T: Do you think that for the American audience the PST is an opportunity to unite distinct historical ends as a reflection of the little historicity that Modern art has has in Latin America.

LT: The audience know a lot about Latin American art. It’s been 14 or 15 years of very important exhibitions in museums from all over the world, since Body and Soul at the Guggenheim, to the last Soto exhibition at the Pompidou. With the PST the importance of Latin America is shown—from the historical to the contemporary—as well as the importance of the West Coast market. What we bring to proyectosLA is something more intellectual but very collectable, which has awakened the appetite of museum and important collections here. Also, it’s work completely undervalued. There’s a lot of braveness in the artists that come from other countries, artists who have reached levels of sophistication comparable to those from the art of the 50’s and 60’s, as is the case of Soto or Edgar Negrete. When you learn all what the artists in the 70’s had to do to survive, you start to understand the value of their work according to their context. It’s evident that there was a lot of important and eternal creations in Latin America when you realize the relations that exist between artists that have been historicized and the ones who just start being historicized.

José Carlos Martinat
Artist (Galería Revolver, Lima, Perú)

Terremoto: Could you talk a bit about the work you make from Graffiti?

José Carlos Martinat: It’s a work that since 2010 I usually do from graffiti from different places. In Lima, when we have electoral campaigns, the city gets bombed with text: political parties fill walls with slogans and promises. Based on this, the idea to develop a technic that would allow me to extract wall layers occurred, so then I would get letters of words from these politicians to form new phrases that questioned them, phrases that would then return to the streets. The work mutated and changed –like every work I make– which allowed me to go to other contexts with the series. One month and a half ago I was in Venezuela, during the delicate process of Maduro’s constitutional, it was hallucinating. I was interested in what was happening there, specifically in what the resistance was doing, who use everything they find on the streets to protect themselves. There is an urban thing, very interesting and moving and in a way admirable. There are guys who are in the front and protect themselves with cardboard shields, it’s a fucked up dictatorship. I specifically focused in street looks, both from the government and the resistance. I removed messages from both groups and mixed them to form a phrase that is here presented as a continuation from the project.

Carolina Caycedo
Artist (Instituto de Visión, Bogotá, Colombia)

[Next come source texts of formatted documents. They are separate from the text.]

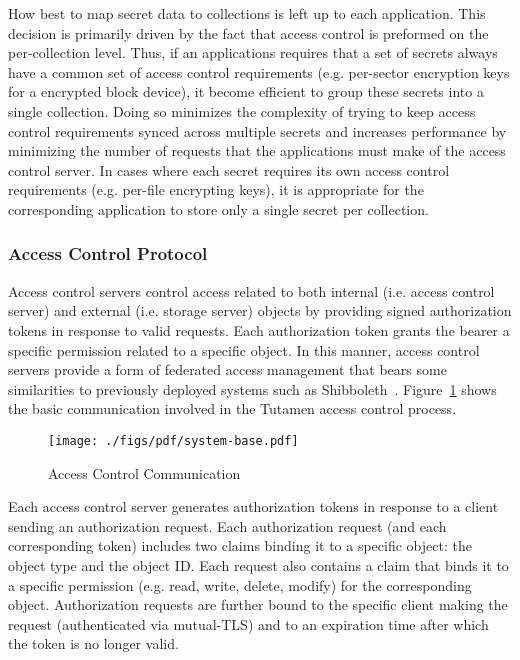 How best to map secret data to collections is left up to each
application. This decision is primarily driven by the fact that access
control is preformed on the per-collection level. Thus, if an
applications requires that a set of secrets always have a common set
of access control requirements (e.g. per-sector encryption keys for a
encrypted block device), it become efficient to group these secrets
into a single collection. Doing so minimizes the complexity of trying
to keep access control requirements synced across multiple secrets and
increases performance by minimizing the number of requests that the
applications must make of the access control server. In cases where
each secret requires its own access control requirements
(e.g. per-file encrypting keys), it is appropriate for the
corresponding application to store only a single secret per
collection.

\subsubsection{Access Control Protocol}
\label{sec:tutamen:arch:acp}

Access control servers control access related to both internal
(i.e. access control server) and external (i.e. storage server)
objects by providing signed authorization tokens in response to valid
requests. Each authorization token grants the bearer a specific
permission related to a specific object. In this manner, access
control servers provide a form of federated access management that
bears some similarities to previously deployed systems such as
Shibboleth~\cite{leandro2012}. Figure~\ref{fig:tutamen:systembase}
shows the basic communication involved in the Tutamen access control
process.

\begin{figure}[th]
  \centering
  \texttt{[image: ./figs/pdf/system-base.pdf]}
  \caption{Access Control Communication}
  \label{fig:tutamen:systembase}
\end{figure}

Each access control server generates authorization tokens in response
to a client sending an authorization request. Each authorization
request (and each corresponding token) includes two claims binding it
to a specific object: the object type and the object ID. Each request
also contains a claim that binds it to a specific permission
(e.g. read, write, delete, modify) for the corresponding
object. Authorization requests are further bound to the specific
client making the request (authenticated via mutual-TLS) and to an
expiration time after which the token is no longer valid.

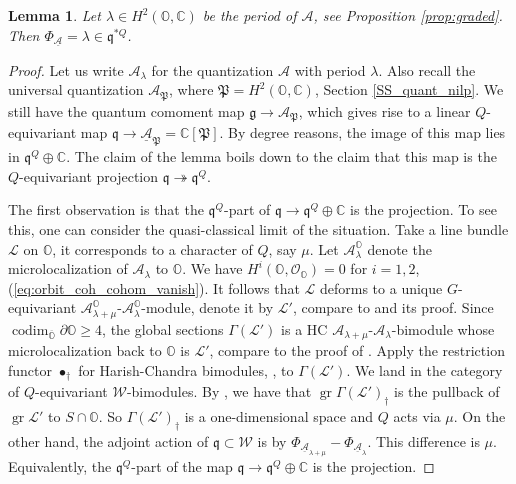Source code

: \documentclass[12pt]{amsart}
\newcommand{\C}{\mathbb{C}}
\newcommand{\A}{\mathcal{A}}
\newcommand{\g}{\mathfrak{g}}
\newcommand{\Orb}{\mathbb{O}}
\newcommand{\Walg}{\mathcal{W}}
\newcommand{\gr}{\operatorname{gr}}
\newcommand{\q}{\mathfrak{q}}
\newcommand{\param}{\mathfrak{P}}
\newtheorem{Lem}[Thm]{Lemma}
\theoremstyle{definition}
\numberwithin{equation}{section}
\begin{document}
\begin{Lem}\label{Lem:quantum_comom_period}
Let $\lambda \in H^2(\Orb, \C)$ be the period of $\A$, see
Proposition \ref{prop:graded}. Then $\Phi_{\underline{\A}}=\lambda \in  \q^{*Q}$.
\end{Lem}
\begin{proof}
Let us write $\A_\lambda$ for the quantization $\A$ with period $\lambda$. Also recall the universal
quantization $\A_{\param}$, where $\param=H^2(\Orb,\C)$, Section \ref{SS_quant_nilp}.  We still have the quantum comoment map $\g\rightarrow \A_{\param}$,
which gives rise to a linear $Q$-equivariant map $\q\rightarrow \underline{\A}_{\param}=\C[\param]$. By degree reasons, the image of this map lies in $\q^{Q}\oplus \C$. The claim of the lemma
boils down to the claim that this map is the $Q$-equivariant  projection
$\q\twoheadrightarrow \q^{Q}$.

The first observation is that the $\q^Q$-part of $\q\rightarrow \q^Q\oplus \C$ is the projection.
To see this, one can consider the quasi-classical limit of the situation. Take a line
bundle $\mathcal{L}$ on $\Orb$, it corresponds to a character of $Q$, say $\mu$. Let $\A^\Orb_\lambda$ denote
the microlocalization of $\A_\lambda$ to $\Orb$.
We have $H^i(\Orb,\mathcal{O}_{\Orb})=0$ for $i=1,2$, (\ref{eq:orbit_coh_cohom_vanish}).
It follows that $\mathcal{L}$ deforms to a unique $G$-equivariant $\A^\Orb_{\lambda+\mu}$-$\A^\Orb_{\lambda}$-module, denote it by $\mathcal{L}'$, compare to
\cite[Proposition 5.2]{BPW} and its proof. Since $\operatorname{codim}_{\overline{\Orb}}\partial\Orb\geqslant 4$,  the global sections
$\Gamma(\mathcal{L}')$ is a HC $\A_{\lambda+\mu}$-$\A_\lambda$-bimodule whose microlocalization
back to $\Orb$ is $\mathcal{L}'$, compare to the proof of \cite[Theorem 4.4]{reg}.
Apply the restriction functor $\bullet_\dagger$ for Harish-Chandra bimodules, \cite[Section 3.4]{HC},
to $\Gamma(\mathcal{L}')$. We land in the category of $Q$-equivariant $\Walg$-bimodules. By \cite[Lemma 3.3.2]{HC}, we have that $\gr \Gamma(\mathcal{L}')_\dagger$
is the pullback of $\gr\mathcal{L}'$ to $S\cap \Orb$. So $\Gamma(\mathcal{L}')_\dagger$ is a one-dimensional
space and $Q$ acts via $\mu$. On the other hand, the adjoint action of $\mathfrak{q}\subset \Walg$
is by $\Phi_{\underline{\A}_{\lambda+\mu}}-\Phi_{\underline{\A}_\lambda}$. This difference is $\mu$. 
Equivalently, the $\q^Q$-part of the map $\q\rightarrow \q^Q\oplus \C$ is the projection.
%


\end{proof}
\end{document}
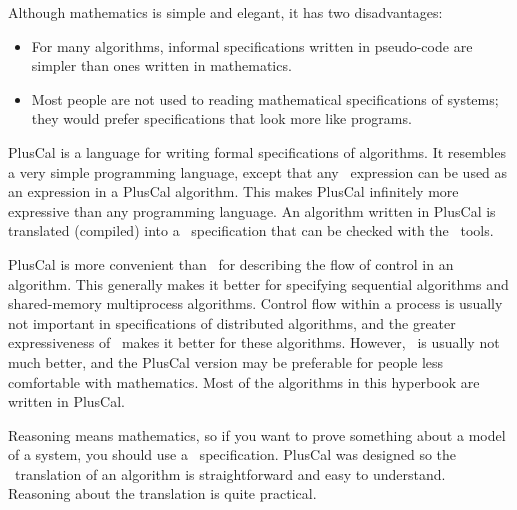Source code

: Although mathematics is simple and elegant, it has two disadvantages:
\begin{itemize}
\item For many algorithms, informal specifications written in
pseudo-code are simpler than ones written in mathematics.

\item Most people are not used to reading mathematical specifications
of systems; they would prefer specifications that look more like
programs.
\end{itemize}
%
PlusCal 
is a language for writing formal specifications of algorithms.
It resembles a very simple programming language, except that any
\tlaplus\ expression can be used as an expression in a PlusCal
algorithm.  This makes PlusCal infinitely more expressive than any
programming language.  An algorithm written in PlusCal is translated
(compiled) into a \tlaplus\ specification that can be checked with the
\tlaplus\ tools.

PlusCal is more convenient than \tlaplus\ for describing the flow of
control in an algorithm.  This generally makes it better for
specifying sequential algorithms and shared-memory multiprocess
algorithms.  Control flow within a process is usually not important in
specifications of distributed algorithms, and the greater
expressiveness of \tlaplus\ makes it better for these algorithms.
However, \tlaplus\ is usually not much better, and the PlusCal version
may be preferable for people less comfortable with mathematics.  
Most of the algorithms in this hyperbook are written in PlusCal.

Reasoning means mathematics, so if you want to prove something about a
model of a system, you should use a \tlaplus\ specification.  PlusCal
was designed so the \tlaplus\ translation of an algorithm is 
straightforward and easy to understand.  Reasoning about the
translation is quite practical.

Carolina Caycedo: I present work from 2010 which I did after coming to Los Angeles for the first time. I began to understand this context, what they call Chicanx art and Latinx art, in contrast to what I learned as “Latin American” art in Colombia. From understanding the so rich and dense connections, the work is a humble attempt to give a review of the Latinx and Latin American art history from a perspective identified as feminine. The clothing that forms the work was collected through contemporary artists close to me, as well as people in my family: things are mixed with my grandmother’s, my aunts’ and mates’ with Regina José Galindo, Mónica Rodríguez, Manuela Vieira, and even a thong that Juan Pablo Echeverri gave me. The work is a personal vision of art history, which includes people who had influenced me.

Terremoto: Thinking also of this serpent book (now visible in the exhibition A Universal History of Infamy in LACMA) and other works you have done regarding indigenous cosmogonies and ancient wisdom, do you think that one of the contemporary artist’s tasks would also be to rescue or invent new genealogies?

CC: Yes, totally, and also how to use different languages to convey certain ideas, such as narrative or accumulation of things, or genealogies of resistance. To establish family-type relationships–not only with other people, but also with the environment natural–rather than a corporate exploitation relationship. To work around these new genealogies from the visual field would help to face the regimes of oppression.